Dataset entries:
Start of Block

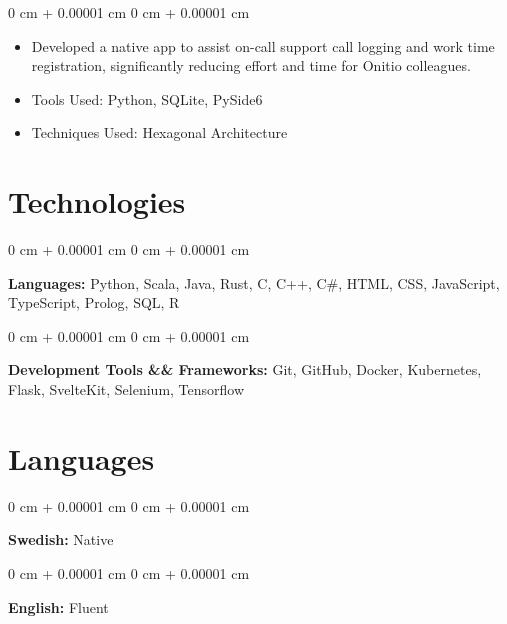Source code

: \documentclass[10pt, letterpaper]{article}
\newenvironment{highlights}{
    \begin{itemize}[
        topsep=0.10 cm,
        parsep=0.10 cm,
        partopsep=0pt,
        itemsep=0pt,
        leftmargin=0 cm + 10pt
    ]
}{
    \end{itemize}
} %
\newenvironment{onecolentry}{
    \begin{adjustwidth}{
        0 cm + 0.00001 cm
    }{
        0 cm + 0.00001 cm
    }
}{
    \end{adjustwidth}
} %
\begin{document}
        \vspace{0.10 cm}
        \begin{onecolentry}
            \begin{highlights}
                \item Developed a native app to assist on-call support call logging and work time registration, significantly reducing effort and time for Onitio colleagues.
                \item Tools Used: Python, SQLite, PySide6
                \item Techniques Used: Hexagonal Architecture
            \end{highlights}
        \end{onecolentry}



    
    \section{Technologies}



        
        \begin{onecolentry}
            \textbf{Languages:} Python, Scala, Java, Rust, C, C++, C\#, HTML, CSS, JavaScript, TypeScript, Prolog, SQL, R
        \end{onecolentry}

        \vspace{0.2 cm}

        \begin{onecolentry}
            \textbf{Development Tools \&\& Frameworks:} Git, GitHub, Docker, Kubernetes, Flask, SvelteKit, Selenium, Tensorflow
        \end{onecolentry}


    
    \section{Languages}



        
        \begin{onecolentry}
            \textbf{Swedish:} Native
        \end{onecolentry}

        \vspace{0.2 cm}

        \begin{onecolentry}
            \textbf{English:} Fluent
        \end{onecolentry}


    
\end{document}
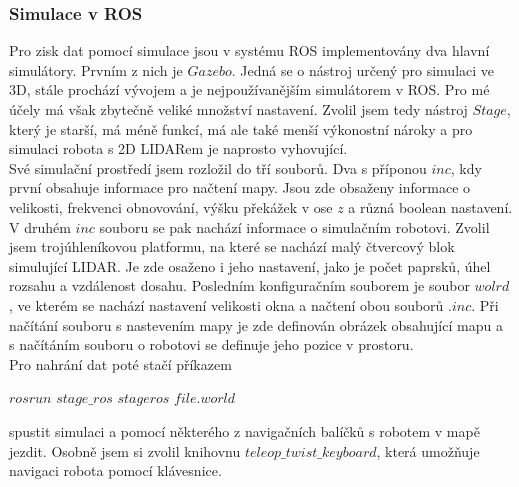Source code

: \documentclass[12pt]{article}
\begin{document}
\subsubsection{Simulace v ROS}
Pro zisk dat pomocí simulace jsou v systému ROS implementovány dva hlavní simulátory. Prvním z nich je $Gazebo$. Jedná se o nástroj určený pro simulaci ve 3D, stále prochází vývojem a je nejpoužívanějším simulátorem v ROS. Pro mé účely má však zbytečně veliké množství nastavení. Zvolil jsem tedy nástroj $Stage$, který je starší, má méně funkcí, má ale také menší výkonostní nároky a pro simulaci robota s 2D LIDARem je naprosto vyhovující.\\
\indent Své simulační prostředí jsem rozložil do tří souborů. Dva s příponou $inc$, kdy první obsahuje informace pro načtení mapy. Jsou zde obsaženy informace o velikosti, frekvenci obnovování, výšku překážek v ose $z$ a různá boolean nastavení. V druhém $inc$ souboru se pak nachází informace o simulačním robotovi. Zvolil jsem trojúhleníkovou platformu, na které se nachází malý čtvercový blok simulující LIDAR. Je zde osaženo i jeho nastavení, jako je počet paprsků, úhel rozsahu a vzdálenost dosahu. Posledním konfiguračním souborem je soubor $wolrd$, ve kterém se nachází nastavení velikosti okna a načtení obou souborů $.inc$. Při načítání souboru s nastevením mapy je zde definován obrázek obsahující mapu a s načítáním souboru o robotovi se definuje jeho pozice v prostoru.\\
\indent Pro nahrání dat poté stačí příkazem
\begin{center}
	$rosrun$ $stage\_ros$ $stageros$ $file.world$
\end{center}
spustit simulaci a pomocí některého z navigačních balíčků s robotem v mapě jezdit. Osobně jsem si zvolil knihovnu $teleop\_twist\_keyboard$, která umožňuje navigaci robota pomocí klávesnice.
\end{document}
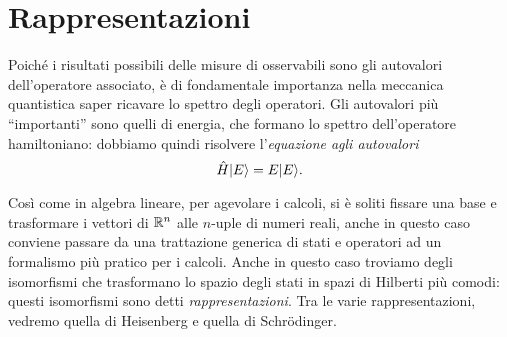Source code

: \chapter{Rappresentazioni}
Poich\'e i risultati possibili delle misure di osservabili sono gli autovalori dell'operatore associato, è di fondamentale importanza nella meccanica quantistica saper ricavare lo spettro degli operatori.
Gli autovalori più ``importanti'' sono quelli di energia, che formano lo spettro dell'operatore hamiltoniano: dobbiamo quindi risolvere l'\emph{equazione agli autovalori}
\begin{equation}
	\hat{H}\lvert E\rangle=E\lvert E\rangle.
	\label{eq:equazione-autovalori-hamiltoniano}
\end{equation}

Cos\`i come in algebra lineare, per agevolare i calcoli, si è soliti fissare una base e trasformare i vettori di $\mathbb{R}^n$ alle $n$-uple di numeri reali, anche in questo caso conviene passare da una trattazione generica di stati e operatori ad un formalismo più pratico per i calcoli.
Anche in questo caso troviamo degli isomorfismi che trasformano lo spazio degli stati in spazi di Hilberti più comodi: questi isomorfismi sono detti \emph{rappresentazioni}.
Tra le varie rappresentazioni, vedremo quella di Heisenberg e quella di Schr\"odinger.

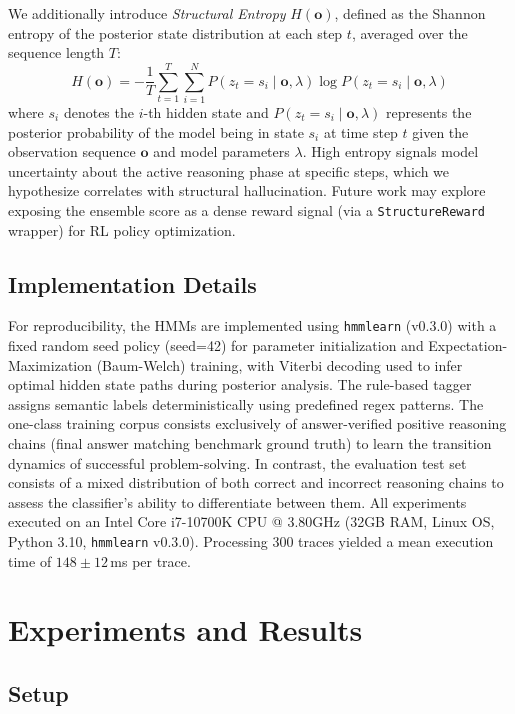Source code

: \documentclass[conference]{IEEEtran}
\begin{document}
We additionally introduce \textit{Structural Entropy} $H(\mathbf{o})$, defined as the Shannon entropy of the posterior state distribution at each step $t$, averaged over the sequence length $T$:
\begin{equation}
H(\mathbf{o}) = -\frac{1}{T} \sum_{t=1}^{T} \sum_{i=1}^{N} P(z_t = s_i \mid \mathbf{o}, \lambda) \log P(z_t = s_i \mid \mathbf{o}, \lambda)
\label{eq:structural_entropy}
\end{equation}
where $s_i$ denotes the $i$-th hidden state and $P(z_t = s_i \mid \mathbf{o}, \lambda)$ represents the posterior probability of the model being in state $s_i$ at time step $t$ given the observation sequence $\mathbf{o}$ and model parameters $\lambda$. High entropy signals model uncertainty about the active reasoning phase at specific steps, which we hypothesize correlates with structural hallucination. Future work may explore exposing the ensemble score as a dense reward signal (via a \texttt{StructureReward} wrapper) for RL policy optimization.

\subsection{Implementation Details}
For reproducibility, the HMMs are implemented using \texttt{hmmlearn} (v0.3.0) with a fixed random seed policy (seed=42) for parameter initialization and Expectation-Maximization (Baum-Welch) training, with Viterbi decoding used to infer optimal hidden state paths during posterior analysis. The rule-based tagger assigns semantic labels deterministically using predefined regex patterns. The one-class training corpus consists exclusively of answer-verified positive reasoning chains (final answer matching benchmark ground truth) to learn the transition dynamics of successful problem-solving. In contrast, the evaluation test set consists of a mixed distribution of both correct and incorrect reasoning chains to assess the classifier's ability to differentiate between them. All experiments executed on an Intel Core i7-10700K CPU @ 3.80GHz (32GB RAM, Linux OS, Python 3.10, \texttt{hmmlearn} v0.3.0). Processing 300 traces yielded a mean execution time of $148 \pm 12$\,ms per trace.

\section{Experiments and Results}

\subsection{Setup}
\end{document}

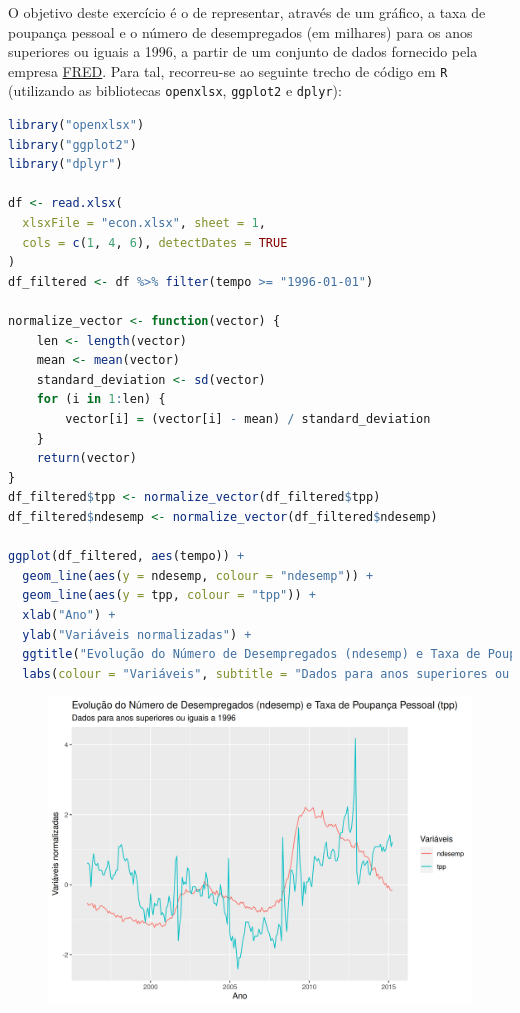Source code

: \documentclass[12pt,a4paper]{article}
\begin{document}
O objetivo deste exercício é o de representar, através de um gráfico, a taxa de poupança pessoal e o número de desempregados (em milhares)
para os anos superiores ou iguais a 1996, a partir de um conjunto de dados fornecido pela empresa \href{https://fred.stlouisfed.org/}{FRED}.
Para tal, recorreu-se ao seguinte trecho de código em \texttt{R} (utilizando as bibliotecas \texttt{openxlsx}, \texttt{ggplot2} e \texttt{dplyr}):

\quad

\begin{lstlisting}[language=R]
library("openxlsx")
library("ggplot2")
library("dplyr")

df <- read.xlsx(
  xlsxFile = "econ.xlsx", sheet = 1,
  cols = c(1, 4, 6), detectDates = TRUE
)
df_filtered <- df %>% filter(tempo >= "1996-01-01")

normalize_vector <- function(vector) {
    len <- length(vector)
    mean <- mean(vector)
    standard_deviation <- sd(vector)
    for (i in 1:len) {
        vector[i] = (vector[i] - mean) / standard_deviation
    }
    return(vector)
}
df_filtered$tpp <- normalize_vector(df_filtered$tpp)
df_filtered$ndesemp <- normalize_vector(df_filtered$ndesemp)

ggplot(df_filtered, aes(tempo)) +
  geom_line(aes(y = ndesemp, colour = "ndesemp")) +
  geom_line(aes(y = tpp, colour = "tpp")) +
  xlab("Ano") +
  ylab("Variáveis normalizadas") +
  ggtitle("Evolução do Número de Desempregados (ndesemp) e Taxa de Poupança Pessoal (tpp)") +
  labs(colour = "Variáveis", subtitle = "Dados para anos superiores ou iguais a 1996")
\end{lstlisting}

\quad

\begin{figure}[h]
  \centering
  \includegraphics[scale = 0.8]{./ex01.png}
\end{figure}
\end{document}
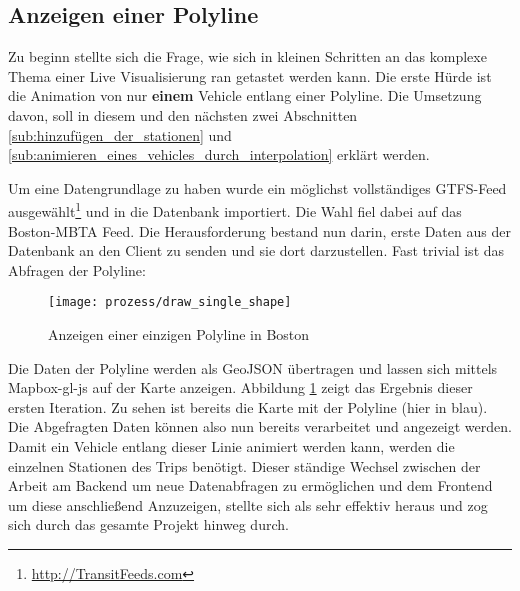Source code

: \subsection{Anzeigen einer Polyline}
\label{sub:anzeigen_einer_polyline}
  Zu beginn stellte sich die Frage, wie sich in kleinen Schritten an das komplexe Thema einer Live Visualisierung ran getastet werden kann. Die erste Hürde ist die Animation von nur \textbf{einem} Vehicle entlang einer Polyline. Die Umsetzung davon, soll in diesem und den nächsten zwei Abschnitten \ref{sub:hinzufügen_der_stationen} und \ref{sub:animieren_eines_vehicles_durch_interpolation} erklärt werden.

  Um eine Datengrundlage zu haben wurde ein möglichst vollständiges GTFS-Feed  ausgewählt\footnote{\url{http://TransitFeeds.com}} und in die Datenbank importiert. Die Wahl fiel dabei auf das Boston-MBTA Feed. Die Herausforderung bestand nun darin, erste Daten aus der Datenbank an den Client zu senden und sie dort darzustellen. Fast trivial ist das Abfragen der Polyline:

  \colorbox{lightGrey}{\texttt{}}

  \begin{figure}[htbp]
    \begin{center}
      \texttt{[image: prozess/draw\_single\_shape]}
      \caption{Anzeigen einer einzigen Polyline in Boston}
      \label{fig:prozess/draw_single_shape}
    \end{center}
  \end{figure}
  
  Die Daten der Polyline werden als GeoJSON übertragen und lassen sich mittels Mapbox-gl-js auf der Karte anzeigen. Abbildung \ref{fig:prozess/draw_single_shape} zeigt das Ergebnis dieser ersten Iteration. Zu sehen ist bereits die Karte mit der Polyline (hier in blau). Die Abgefragten Daten können also nun bereits verarbeitet und angezeigt werden. Damit ein Vehicle entlang dieser Linie animiert werden kann, werden die einzelnen Stationen des Trips benötigt.
  Dieser ständige Wechsel zwischen der Arbeit am Backend um neue Datenabfragen zu ermöglichen und dem Frontend um diese anschließend Anzuzeigen, stellte sich als sehr effektiv heraus und zog sich durch das gesamte Projekt hinweg durch.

End of Block

WHAT IS REQUIRED: If a line in the entries includes the word "Python", copy that line out.

RESULT OF THE TASK:
                \item Tools Used: Python, SQLite, PySide6
            \textbf{Languages:} Python, Scala, Java, Rust, C, C++, C\#, HTML, CSS, JavaScript, TypeScript, Prolog, SQL, R
For reproducibility, the HMMs are implemented using \texttt{hmmlearn} (v0.3.0) with a fixed random seed policy (seed=42) for parameter initialization and Expectation-Maximization (Baum-Welch) training, with Viterbi decoding used to infer optimal hidden state paths during posterior analysis. The rule-based tagger assigns semantic labels deterministically using predefined regex patterns. The one-class training corpus consists exclusively of answer-verified positive reasoning chains (final answer matching benchmark ground truth) to learn the transition dynamics of successful problem-solving. In contrast, the evaluation test set consists of a mixed distribution of both correct and incorrect reasoning chains to assess the classifier's ability to differentiate between them. All experiments executed on an Intel Core i7-10700K CPU @ 3.80GHz (32GB RAM, Linux OS, Python 3.10, \texttt{hmmlearn} v0.3.0). Processing 300 traces yielded a mean execution time of $148 \pm 12$\,ms per trace.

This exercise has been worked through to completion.